0
0
PandasHow-ToBeginner · 3 min read

How to Use usecols in read_csv in pandas for Selective Columns

Use the usecols parameter in pandas.read_csv() to select specific columns to load from a CSV file. You can pass a list of column names or column indices to usecols to read only those columns, which saves memory and speeds up loading.
📐

Syntax

The usecols parameter in pandas.read_csv() lets you specify which columns to load from a CSV file.

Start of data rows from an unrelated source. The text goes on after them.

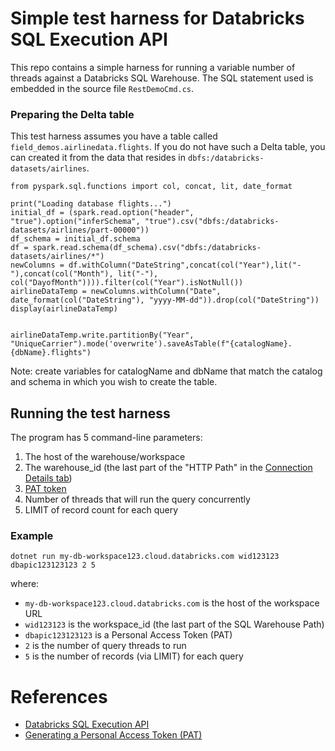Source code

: # Simple test harness for Databricks SQL Execution API
This repo contains a simple harness for running a variable number of threads against a Databricks SQL Warehouse. The SQL statement used is embedded in the source file `RestDemoCmd.cs`.

### Preparing the Delta table
This test harness assumes you have a table called `field_demos.airlinedata.flights`. If you do not have such a Delta table, you can created it from the data that resides in `dbfs:/databricks-datasets/airlines`.

```
from pyspark.sql.functions import col, concat, lit, date_format

print("Loading database flights...")
initial_df = (spark.read.option("header", "true").option("inferSchema", "true").csv("dbfs:/databricks-datasets/airlines/part-00000"))
df_schema = initial_df.schema
df = spark.read.schema(df_schema).csv("dbfs:/databricks-datasets/airlines/*")
newColumns = df.withColumn("DateString",concat(col("Year"),lit("-"),concat(col("Month"), lit("-"), col("DayofMonth")))).filter(col("Year").isNotNull())
airlineDataTemp = newColumns.withColumn("Date", date_format(col("DateString"), "yyyy-MM-dd")).drop(col("DateString"))
display(airlineDataTemp)


airlineDataTemp.write.partitionBy("Year", "UniqueCarrier").mode('overwrite').saveAsTable(f"{catalogName}.{dbName}.flights")

```
Note: create variables for catalogName and dbName that match the catalog and schema in which you wish to create the table.

## Running the test harness
The program has 5 command-line parameters:
1. The host of the warehouse/workspace
2. The warehouse_id (the last part of the "HTTP Path" in the [Connection Details tab](https://docs.databricks.com/sql/get-started/user-quickstart.html#get-sql-warehouse-connection-details))
3. [PAT token](https://docs.databricks.com/administration-guide/access-control/tokens.html)
4. Number of threads that will run the query concurrently
5. LIMIT of record count for each query


### Example

```
dotnet run my-db-workspace123.cloud.databricks.com wid123123 dbapic123123123 2 5
```
where:
* `my-db-workspace123.cloud.databricks.com` is the host of the workspace URL
* `wid123123` is the workspace_id (the last part of the SQL Warehouse Path)
* `dbapic123123123` is a Personal Access Token (PAT)
* `2` is the number of query threads to run
* `5` is the number of records (via LIMIT) for each query

# References
* [Databricks SQL Execution API](https://docs.databricks.com/sql/api/statements.html)
* [Generating a Personal Access Token (PAT)](https://docs.databricks.com/administration-guide/access-control/tokens.html)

  • usecols=None: loads all columns (default).
  • usecols=[list]: list of column names or indices to load.
  • usecols=function: a function that returns True for columns to load.
python
pandas.read_csv(filepath_or_buffer, usecols=None, ...)

# Examples:
# usecols=['col1', 'col3']  # load columns named 'col1' and 'col3'
# usecols=[0, 2]            # load first and third columns by index
# usecols=lambda x: x.startswith('A')  # load columns starting with 'A'
💻

Example

This example shows how to load only specific columns from a CSV file using usecols. It reads only the 'Name' and 'Age' columns from the data.

python
import pandas as pd
from io import StringIO

csv_data = '''Name,Age,City,Salary
Alice,30,New York,70000
Bob,25,Los Angeles,50000
Charlie,35,Chicago,60000
'''

# Use StringIO to simulate a file object
file_like = StringIO(csv_data)

# Read only 'Name' and 'Age' columns
df = pd.read_csv(file_like, usecols=['Name', 'Age'])
print(df)
Output
Name Age 0 Alice 30 1 Bob 25 2 Charlie 35
⚠️

Common Pitfalls

Common mistakes when using usecols include:

  • Passing column names that do not exist in the CSV file causes an error.
  • Using column indices that are out of range will raise an error.
  • Mixing column names and indices in the same usecols list is not allowed.
  • For large files, specifying usecols improves performance by loading less data.
python
import pandas as pd
from io import StringIO

csv_data = 'A,B,C\n1,2,3\n4,5,6'
file_like = StringIO(csv_data)

# Wrong: column 'D' does not exist
try:
    pd.read_csv(file_like, usecols=['A', 'D'])
except ValueError as e:
    print(f'Error: {e}')

# Correct: use existing columns
file_like.seek(0)
df = pd.read_csv(file_like, usecols=['A', 'C'])
print(df)
Output
Error: Usecols do not match columns, columns expected but not found: ['D'] A C 0 1 3 1 4 6
📊

Quick Reference

ParameterDescriptionExample
usecols=NoneLoad all columns (default)pd.read_csv('file.csv')
usecols=[list of names]Load columns by nameusecols=['Name', 'Age']
usecols=[list of indices]Load columns by positionusecols=[0, 2]
usecols=functionLoad columns where function returns Trueusecols=lambda x: x.startswith('A')

Key Takeaways

Use the usecols parameter in read_csv to load only needed columns and save memory.
You can specify columns by names, indices, or a function that filters column names.
Passing invalid column names or indices causes errors, so check your CSV headers.
Using usecols can speed up reading large CSV files by skipping unwanted columns.